North Florida Teens Suffer from High Rates in Smokeless Tobacco Use

MAYA LEWIS
Special to ECB Publishing, Inc.

According to the Florida Department of Health (FDOH) and the Florida Youth Tobacco Survey, 5.4 percent of Florida high school students admitted using smokeless tobacco products compared to 5.6 percent in 2004.

While the rate has gone down across the state, some counties still struggle with smokeless tobacco. Madison, Suwanee and Wakulla counties have the highest rates in the state according to wtxltv.com.  Jefferson County also made the list.

Tobacco Free Florida Bureau Chief, Shannon Hughes provided some insight as to why the state is suffering. “Smokeless tobacco use has long been linked with rural life and in fact, there is a significant difference in prevalence rates by geography,” said Hughes.

Hughes suggested that many people are unaware or underestimate the consequences of using these products.

TobaccoFreeFlorida.com reports that nine out of 10 smokers, started when they were teenagers. They also reported that tobacco companies spend more than $700 million in marketing and advertising, in order to replace the 1,200 people killed daily from tobacco use.

Programs like Students Working Against Tobacco (SWAT) strive to educate and motivate young people against the glamorized tobacco industry.

Aron Shepard is the head football coach at Jefferson County Middle/High School. Shepard also serves as the SWAT coordinator and felt that the program overall is great for the students.

“We need things like that [SWAT]. When I got here, there wasn’t anything about tobacco or drug use and I grew up with DARE and drug intervention programs.”

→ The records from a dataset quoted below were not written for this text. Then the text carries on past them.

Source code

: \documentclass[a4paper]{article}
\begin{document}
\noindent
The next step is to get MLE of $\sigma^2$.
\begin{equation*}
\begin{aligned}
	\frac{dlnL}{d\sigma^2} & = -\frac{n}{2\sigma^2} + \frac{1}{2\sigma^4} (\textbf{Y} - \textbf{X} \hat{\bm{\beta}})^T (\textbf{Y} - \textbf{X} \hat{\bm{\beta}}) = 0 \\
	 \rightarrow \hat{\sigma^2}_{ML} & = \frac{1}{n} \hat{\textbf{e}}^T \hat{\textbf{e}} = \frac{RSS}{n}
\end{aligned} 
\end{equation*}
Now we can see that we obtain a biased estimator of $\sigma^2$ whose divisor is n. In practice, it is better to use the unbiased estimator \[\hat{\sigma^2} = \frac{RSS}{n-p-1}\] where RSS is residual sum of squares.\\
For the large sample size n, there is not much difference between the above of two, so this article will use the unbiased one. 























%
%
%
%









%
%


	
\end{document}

FDOH reports that 28 carcinogens are found in smokeless tobacco. A carcinogen is any substance that has the potential to cause and/or promote cancer in living tissues. Smokeless tobacco users have an 80 percent higher risk of oral cancer and a 60 percent higher risk of esophageal and pancreatic cancer compared to their non-smoking counterparts. It can also lead to many oral problems such as tooth decay, tooth loss or even gum disease. The use of smokeless tobacco products can also cause stroke or heart attacks.

Dr. Terrell Davis, Assistant Principal of Jefferson County Middle/High School offered a solution to combat the use of smokeless tobacco products in teenagers.

“The best idea would be we have to get more into a self fitness. If we put ourselves in a situation where we start treating our bodies like utopias then we’ll be in a better place.”